Hij trekt het verlof in, indien:
niet langer wordt voldaan in de in artikel 8 gestelde eisen;
gedurende een jaar anders dan wegens overmacht geen handelingen zijn verricht met gebruikmaking van het verlof;
zich in het betrokken verlofbedrijf feiten hebben voorgedaan, die de vrees wettigen dat het van kracht blijven van het verlof gevaar zou opleveren voor de openbare orde, veiligheid of zedelijkheid.
overtreding
Overtreding van het verbod gesteld in artikel 5 wordt gestraft met hechtenis van ten hoogste twee maanden of een geldboete van de tweede categorie. Artikel 70 van de wet is van overeenkomstige toepassing.
citeertitel
1.Deze verordening kan worden aangehaald als: Drank- en Horecaverordening.
in werking treden
Zij treedt in werking met ingang van de achtste dag na haar afkondiging en is ook van toepassing op aanvragen, die voor die dag zijn ingediend, maar waarop voor die dag nog geen besluit genomen is. De afkondiging vindt plaats na goedkeuring door Gedeputeerde Staten.

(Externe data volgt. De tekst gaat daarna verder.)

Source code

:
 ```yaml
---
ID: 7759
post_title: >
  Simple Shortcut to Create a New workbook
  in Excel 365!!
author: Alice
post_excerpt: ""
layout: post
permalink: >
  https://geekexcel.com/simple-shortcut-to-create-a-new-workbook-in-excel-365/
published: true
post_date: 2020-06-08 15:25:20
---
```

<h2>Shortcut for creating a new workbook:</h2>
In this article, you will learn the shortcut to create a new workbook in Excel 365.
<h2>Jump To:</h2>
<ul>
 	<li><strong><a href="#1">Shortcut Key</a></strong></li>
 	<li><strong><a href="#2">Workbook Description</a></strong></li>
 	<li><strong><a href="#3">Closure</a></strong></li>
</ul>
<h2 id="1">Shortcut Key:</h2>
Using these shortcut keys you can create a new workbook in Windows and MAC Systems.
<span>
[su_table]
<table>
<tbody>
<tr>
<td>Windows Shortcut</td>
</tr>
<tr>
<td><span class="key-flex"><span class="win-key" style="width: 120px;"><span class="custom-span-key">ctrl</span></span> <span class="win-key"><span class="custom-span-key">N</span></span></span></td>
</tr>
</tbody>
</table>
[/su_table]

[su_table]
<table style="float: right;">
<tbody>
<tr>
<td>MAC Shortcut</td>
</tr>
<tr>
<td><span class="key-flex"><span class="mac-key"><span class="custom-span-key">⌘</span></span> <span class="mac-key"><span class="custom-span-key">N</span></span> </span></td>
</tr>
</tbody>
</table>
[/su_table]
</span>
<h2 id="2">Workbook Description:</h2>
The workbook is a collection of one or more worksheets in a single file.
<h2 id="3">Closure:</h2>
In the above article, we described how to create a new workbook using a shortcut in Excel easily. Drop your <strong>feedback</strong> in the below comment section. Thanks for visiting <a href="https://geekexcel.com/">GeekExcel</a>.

Bij de inwerkingtreding van de verordening vervalt de Drank- en Horecaverordening voor de gemeente Hoogezand-Sappemeer vastgesteld bij raadsbesluit van 13 november 1967, laatstelijk gewijzigd bij raadsbesluit van 6 maart 1979. De laatstgenoemde verordening blijft van toepassing op besluiten, die op basis van die verordening genomen zijn.
Aldus vastgesteld in de openbare vergadering van 18 maart 1997.